→ **EXERCISE OBJECTIVE**
Below are records to write out exactly; drop the pictures when you do.

→ **SOURCE RECORDS**
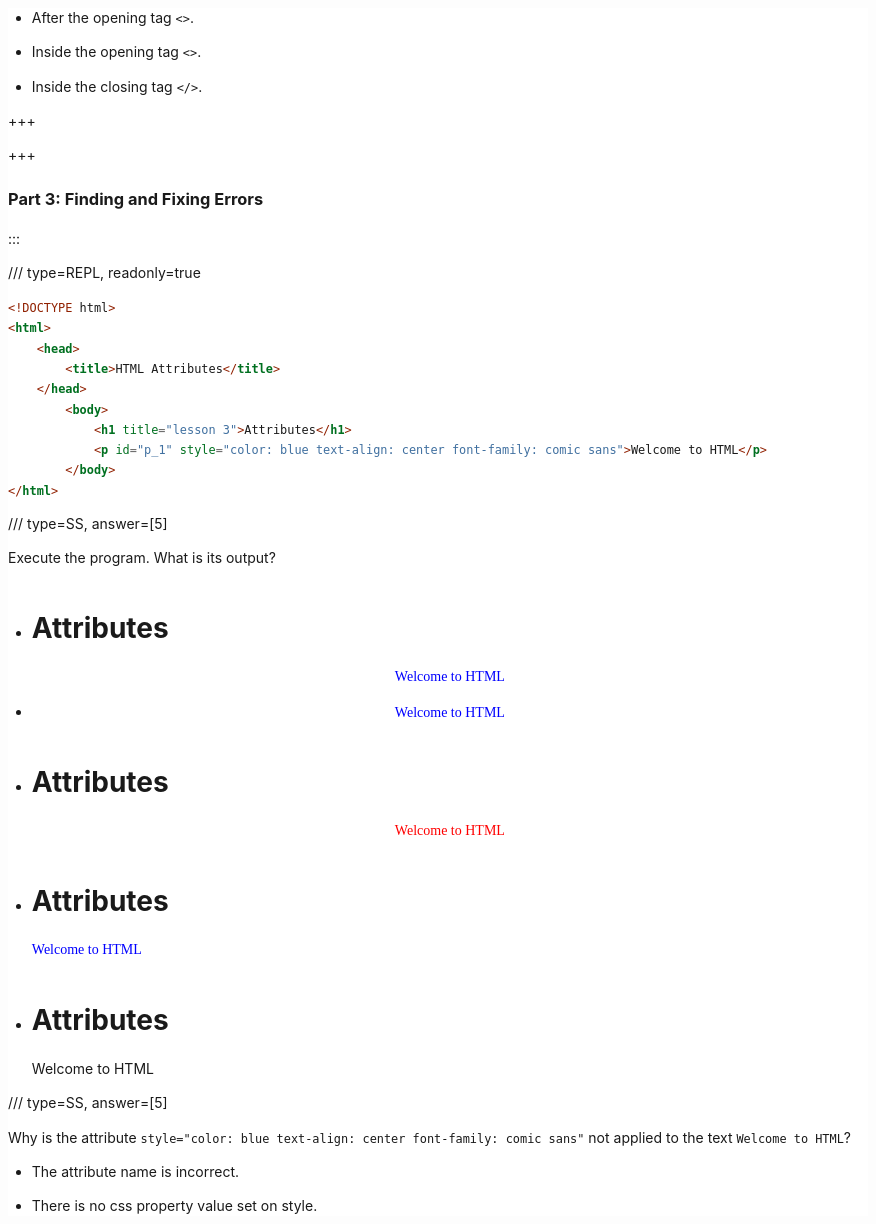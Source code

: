 - After the opening tag `<>`.

- Inside the opening tag `<>`.

- Inside the closing tag `</>`.

+++

+++

### Part 3: Finding and Fixing Errors

:::

/// type=REPL, readonly=true

```html
<!DOCTYPE html>
<html>
    <head>
        <title>HTML Attributes</title>
    </head>
        <body>
            <h1 title="lesson 3">Attributes</h1>
            <p id="p_1" style="color: blue text-align: center font-family: comic sans">Welcome to HTML</p>
        </body>
</html>

```

/// type=SS, answer=[5]

Execute the program. What is its output?

- <h1 title="lesson 3">Attributes</h1><p id="p_1" style="color: blue; text-align: center; font-family: comic sans">Welcome to HTML</p>

- </h1><p id="p_1" style="color: blue; text-align: center; font-family: comic sans">Welcome to HTML</p>

- <h1 title="lesson 3">Attributes</h1><p id="p_1" style="color: red;text-align: center;font-family: comic sans">Welcome to HTML</p>

- <h1 title="lesson 3">Attributes</h1><p id="p_1" style="color: blue;font-family: comic sans">Welcome to HTML</p>

- <h1 title="lesson 3">Attributes</h1><p id="p_1" style="color: blue text-align: center font-family: comic sans">Welcome to HTML</p>


/// type=SS, answer=[5]

Why is the attribute `style="color: blue text-align: center font-family: comic sans"` not applied to the text `Welcome to HTML`?

- The attribute name is incorrect.

- There is no css property value set on style.
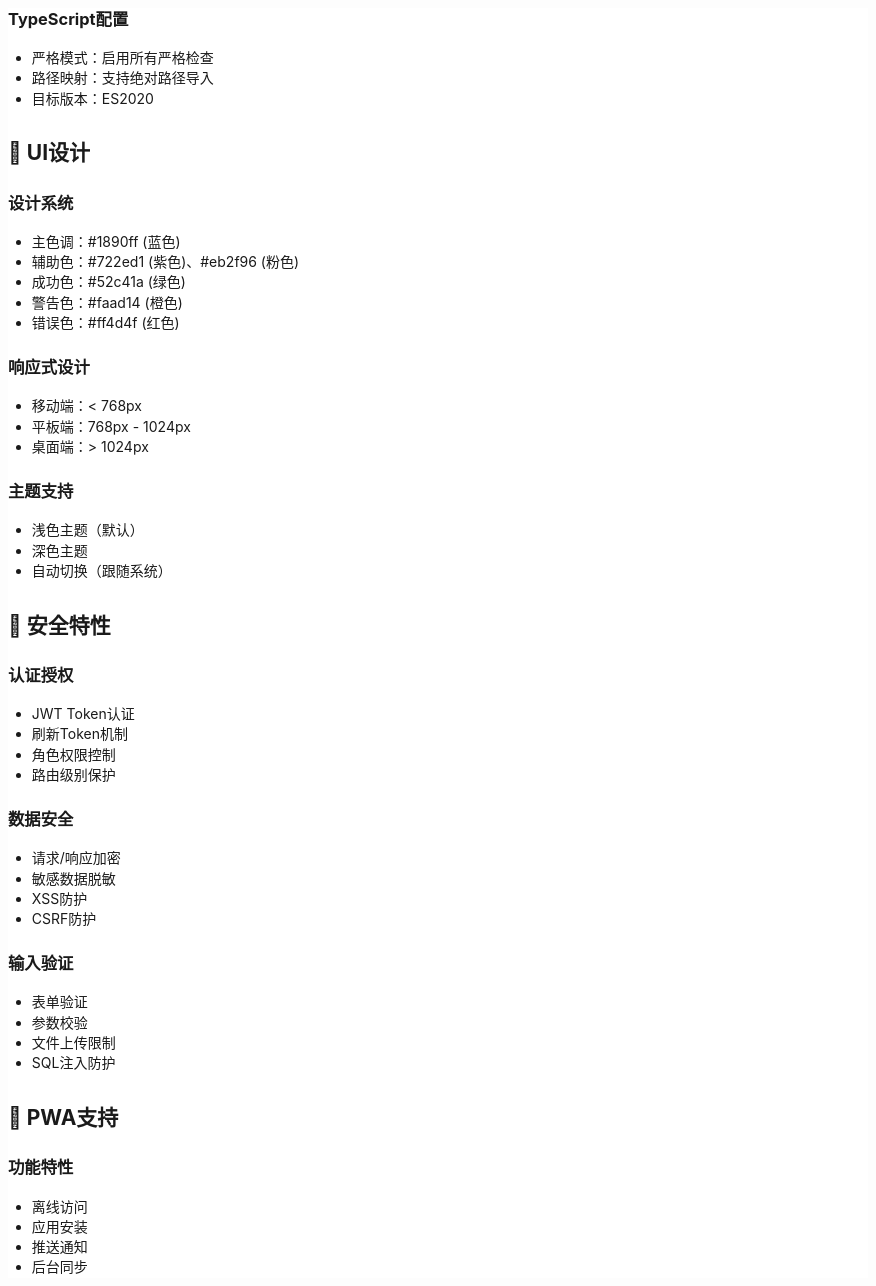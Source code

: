 ### TypeScript配置
- 严格模式：启用所有严格检查
- 路径映射：支持绝对路径导入
- 目标版本：ES2020

## 🎨 UI设计

### 设计系统
- 主色调：#1890ff (蓝色)
- 辅助色：#722ed1 (紫色)、#eb2f96 (粉色)
- 成功色：#52c41a (绿色)
- 警告色：#faad14 (橙色)
- 错误色：#ff4d4f (红色)

### 响应式设计
- 移动端：< 768px
- 平板端：768px - 1024px
- 桌面端：> 1024px

### 主题支持
- 浅色主题（默认）
- 深色主题
- 自动切换（跟随系统）

## 🔐 安全特性

### 认证授权
- JWT Token认证
- 刷新Token机制
- 角色权限控制
- 路由级别保护

### 数据安全
- 请求/响应加密
- 敏感数据脱敏
- XSS防护
- CSRF防护

### 输入验证
- 表单验证
- 参数校验
- 文件上传限制
- SQL注入防护

## 📱 PWA支持

### 功能特性
- 离线访问
- 应用安装
- 推送通知
- 后台同步
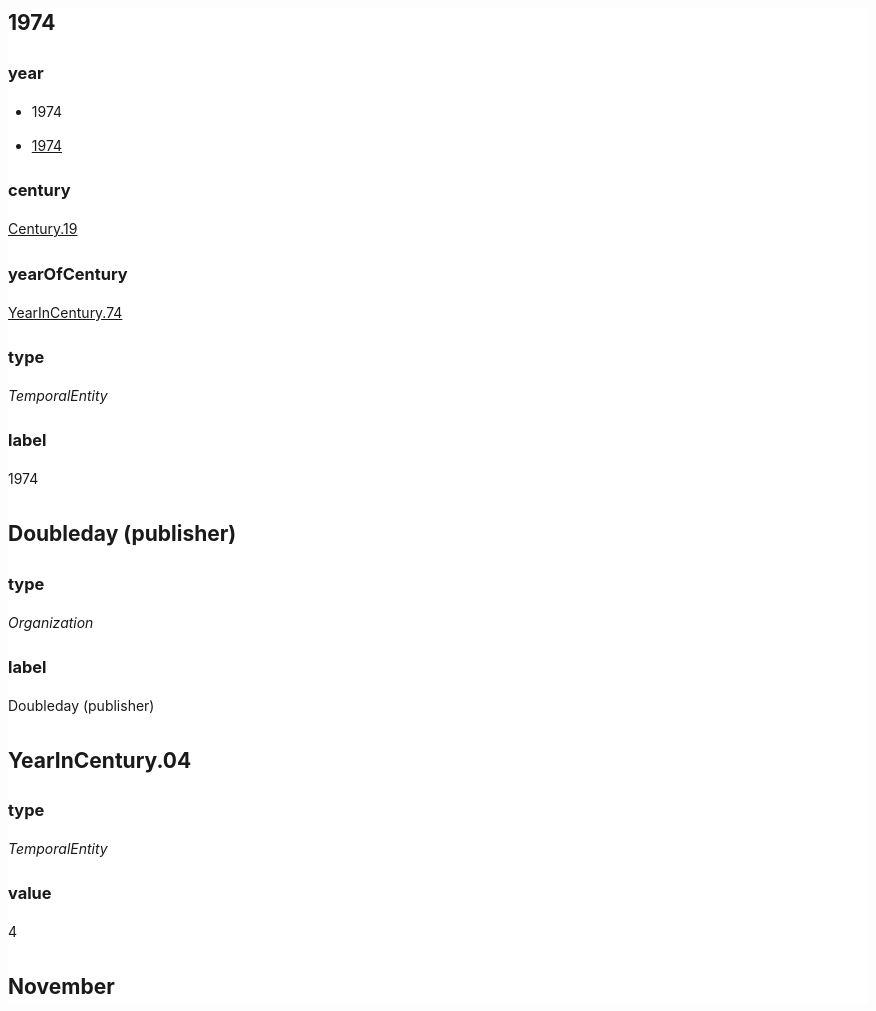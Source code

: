 ## 1974

### year

 - 1974

 - [1974](#1974)

### century


[Century.19](#Century.19)

### yearOfCentury


[YearInCentury.74](#YearInCentury.74)

### type


*TemporalEntity*

### label


1974

## Doubleday (publisher)

### type


*Organization*

### label


Doubleday (publisher)

## YearInCentury.04

### type


*TemporalEntity*

### value


4

## November

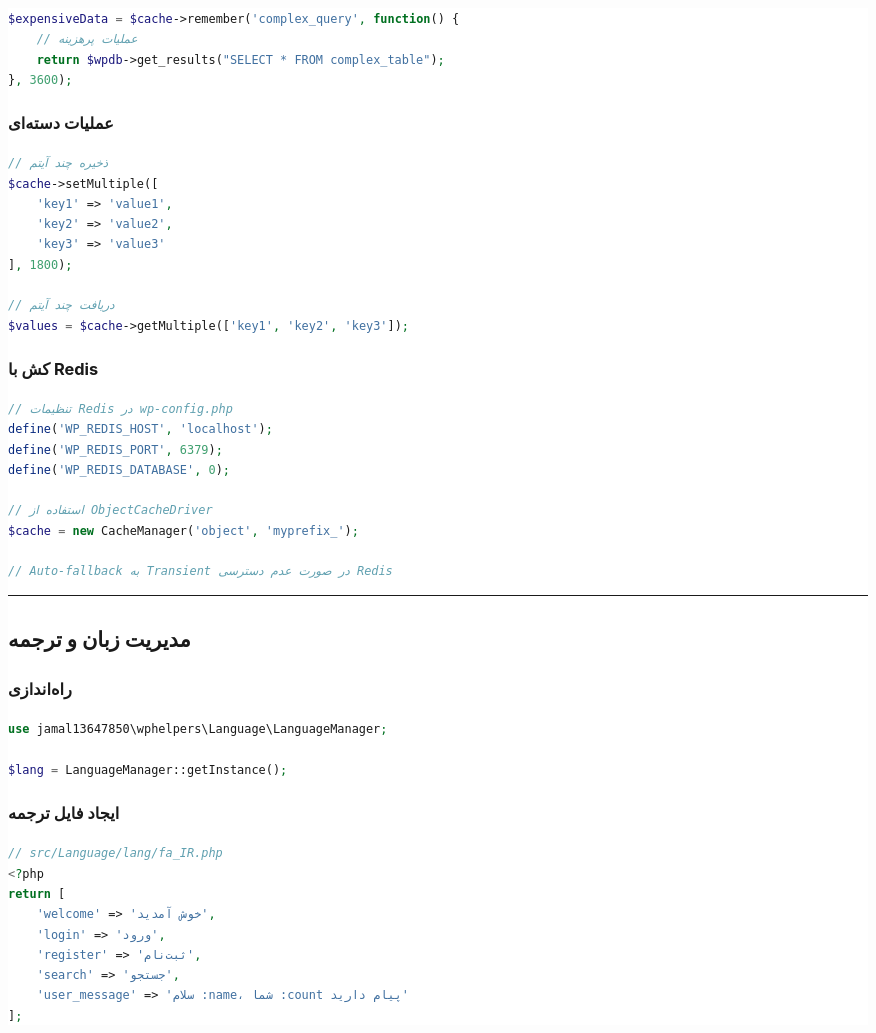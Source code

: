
```php
$expensiveData = $cache->remember('complex_query', function() {
    // عملیات پرهزینه
    return $wpdb->get_results("SELECT * FROM complex_table");
}, 3600);
```

### عملیات دسته‌ای

```php
// ذخیره چند آیتم
$cache->setMultiple([
    'key1' => 'value1',
    'key2' => 'value2',
    'key3' => 'value3'
], 1800);

// دریافت چند آیتم
$values = $cache->getMultiple(['key1', 'key2', 'key3']);
```

### کش با Redis

```php
// تنظیمات Redis در wp-config.php
define('WP_REDIS_HOST', 'localhost');
define('WP_REDIS_PORT', 6379);
define('WP_REDIS_DATABASE', 0);

// استفاده از ObjectCacheDriver
$cache = new CacheManager('object', 'myprefix_');

// Auto-fallback به Transient در صورت عدم دسترسی Redis
```

---

## مدیریت زبان و ترجمه

### راه‌اندازی

```php
use jamal13647850\wphelpers\Language\LanguageManager;

$lang = LanguageManager::getInstance();
```

### ایجاد فایل ترجمه

```php
// src/Language/lang/fa_IR.php
<?php
return [
    'welcome' => 'خوش آمدید',
    'login' => 'ورود',
    'register' => 'ثبت‌نام',
    'search' => 'جستجو',
    'user_message' => 'سلام :name، شما :count پیام دارید'
];
```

→ **EXPECTED ANSWER**
Source code

: - After the opening tag `<>`.

- Inside the opening tag `<>`.

- Inside the closing tag `</>`.

+++

+++

### Part 3: Finding and Fixing Errors

:::

/// type=REPL, readonly=true

```html
<!DOCTYPE html>
<html>
    <head>
        <title>HTML Attributes</title>
    </head>
        <body>
            <h1 title="lesson 3">Attributes</h1>
            <p id="p_1" style="color: blue text-align: center font-family: comic sans">Welcome to HTML</p>
        </body>
</html>

```

/// type=SS, answer=[5]

Execute the program. What is its output?

- <h1 title="lesson 3">Attributes</h1><p id="p_1" style="color: blue; text-align: center; font-family: comic sans">Welcome to HTML</p>

- </h1><p id="p_1" style="color: blue; text-align: center; font-family: comic sans">Welcome to HTML</p>

- <h1 title="lesson 3">Attributes</h1><p id="p_1" style="color: red;text-align: center;font-family: comic sans">Welcome to HTML</p>

- <h1 title="lesson 3">Attributes</h1><p id="p_1" style="color: blue;font-family: comic sans">Welcome to HTML</p>

- <h1 title="lesson 3">Attributes</h1><p id="p_1" style="color: blue text-align: center font-family: comic sans">Welcome to HTML</p>


/// type=SS, answer=[5]

Why is the attribute `style="color: blue text-align: center font-family: comic sans"` not applied to the text `Welcome to HTML`?

- The attribute name is incorrect.

- There is no css property value set on style.
Source code

: ### TypeScript配置
- 严格模式：启用所有严格检查
- 路径映射：支持绝对路径导入
- 目标版本：ES2020

## 🎨 UI设计

### 设计系统
- 主色调：#1890ff (蓝色)
- 辅助色：#722ed1 (紫色)、#eb2f96 (粉色)
- 成功色：#52c41a (绿色)
- 警告色：#faad14 (橙色)
- 错误色：#ff4d4f (红色)

### 响应式设计
- 移动端：< 768px
- 平板端：768px - 1024px
- 桌面端：> 1024px

### 主题支持
- 浅色主题（默认）
- 深色主题
- 自动切换（跟随系统）

## 🔐 安全特性

### 认证授权
- JWT Token认证
- 刷新Token机制
- 角色权限控制
- 路由级别保护

### 数据安全
- 请求/响应加密
- 敏感数据脱敏
- XSS防护
- CSRF防护

### 输入验证
- 表单验证
- 参数校验
- 文件上传限制
- SQL注入防护

## 📱 PWA支持

### 功能特性
- 离线访问
- 应用安装
- 推送通知
- 后台同步
Source code

: ## 1974

### year

 - 1974

 - [1974](#1974)

### century


[Century.19](#Century.19)

### yearOfCentury


[YearInCentury.74](#YearInCentury.74)

### type


*TemporalEntity*

### label


1974

## Doubleday (publisher)

### type


*Organization*

### label


Doubleday (publisher)

## YearInCentury.04

### type


*TemporalEntity*

### value


4

## November

Source code

:
```php
$expensiveData = $cache->remember('complex_query', function() {
    // عملیات پرهزینه
    return $wpdb->get_results("SELECT * FROM complex_table");
}, 3600);
```

### عملیات دسته‌ای

```php
// ذخیره چند آیتم
$cache->setMultiple([
    'key1' => 'value1',
    'key2' => 'value2',
    'key3' => 'value3'
], 1800);

// دریافت چند آیتم
$values = $cache->getMultiple(['key1', 'key2', 'key3']);
```

### کش با Redis

```php
// تنظیمات Redis در wp-config.php
define('WP_REDIS_HOST', 'localhost');
define('WP_REDIS_PORT', 6379);
define('WP_REDIS_DATABASE', 0);

// استفاده از ObjectCacheDriver
$cache = new CacheManager('object', 'myprefix_');

// Auto-fallback به Transient در صورت عدم دسترسی Redis
```

---

## مدیریت زبان و ترجمه

### راه‌اندازی

```php
use jamal13647850\wphelpers\Language\LanguageManager;

$lang = LanguageManager::getInstance();
```

### ایجاد فایل ترجمه

```php
// src/Language/lang/fa_IR.php
<?php
return [
    'welcome' => 'خوش آمدید',
    'login' => 'ورود',
    'register' => 'ثبت‌نام',
    'search' => 'جستجو',
    'user_message' => 'سلام :name، شما :count پیام دارید'
];
```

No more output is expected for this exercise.